If you love someone who’s addicted to painkillers you can’t cure them, nor can you make them do anything. A lot of people who love addicts become frustrated that they can’t change the person, or they may start to blame themselves. These are not the right ways to think about it.
All you can do to help someone addicted to painkillers is set your own boundaries, and be firm and consistent in your communication.

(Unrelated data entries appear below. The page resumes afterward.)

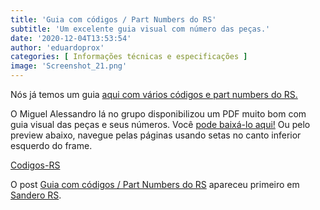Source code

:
 ```yaml
---
title: 'Guia com códigos / Part Numbers do RS'
subtitle: 'Um excelente guia visual com número das peças.'
date: '2020-12-04T13:53:54'
author: 'eduardoprox'
categories: [ Informações técnicas e especificações ]
image: 'Screenshot_21.png'
---
```


Nós já temos um guia [aqui com vários códigos e part numbers do RS.](https://sanderors.com/lista-com-o-part-number-codigo-de-cada-peca/)


O Miguel Alessandro lá no grupo disponibilizou um PDF muito bom com guia visual das peças e seus números. Você [pode baixá-lo aqui!](https://sanderors.com/wp-content/uploads/2020/12/Codigos-RS.pdf) Ou pelo preview abaixo, navegue pelas páginas usando setas no canto inferior esquerdo do frame.


[Codigos-RS](https://sanderors.com/wp-content/uploads/2020/12/Codigos-RS.pdf)

O post [Guia com códigos / Part Numbers do RS](https://sanderors.com/guia-com-codigos-part-numbers-do-rs/) apareceu primeiro em [Sandero RS](https://sanderors.com).

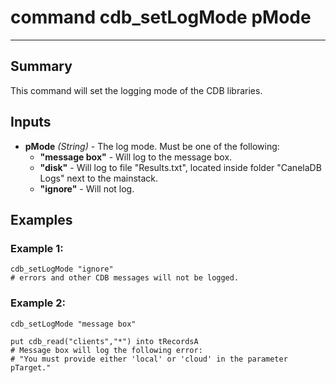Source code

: # command cdb_setLogMode pMode
---

## Summary
This command will set the logging mode of the CDB libraries.

## Inputs
* **pMode** *(String)* - The log mode. Must be one of the following:
	* **"message box"** - Will log to the message box.
	* **"disk"** - Will log to file "Results.txt", located inside folder "CanelaDB Logs" next to the mainstack.
	* **"ignore"** - Will not log.

## Examples
### Example 1:
```livecodeserver
cdb_setLogMode "ignore"
# errors and other CDB messages will not be logged.
```
### Example 2:
```livecodeserver
cdb_setLogMode "message box"

put cdb_read("clients","*") into tRecordsA
# Message box will log the following error:
# "You must provide either 'local' or 'cloud' in the parameter pTarget."

```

You can also hold an intervention. During an intervention a group of people who love the addict get together and organize a structured meeting they will have with the addict. During the intervention, participants will share how the addict’s behavior and drug use has impacted them, and they will outline consequences they will enact if the person refuses treatment. Interventions can be one of the best ways to help someone addicted to painkillers because they force them to face the reality of the situation, and they show them the effects of their behavior, which they may not have been able to see before.
With an intervention, it’s important to have already selected a treatment facility and arrange for the addict to go if they accept they help. When choosing a rehab center for someone addicted to painkillers you’ll have to think about logistics such as how long the program needs to be, the type of program that might be best, insurance coverage, and also things like the aftercare provided by the program. A professional counselor or interventionist can help you choose the right program.
If you hold an intervention and offer treatment and the addict refuses, you may come to a point where how to help the addict relies on you taking a step back, disengaging and letting them really experience the severity of the consequences of their drug use.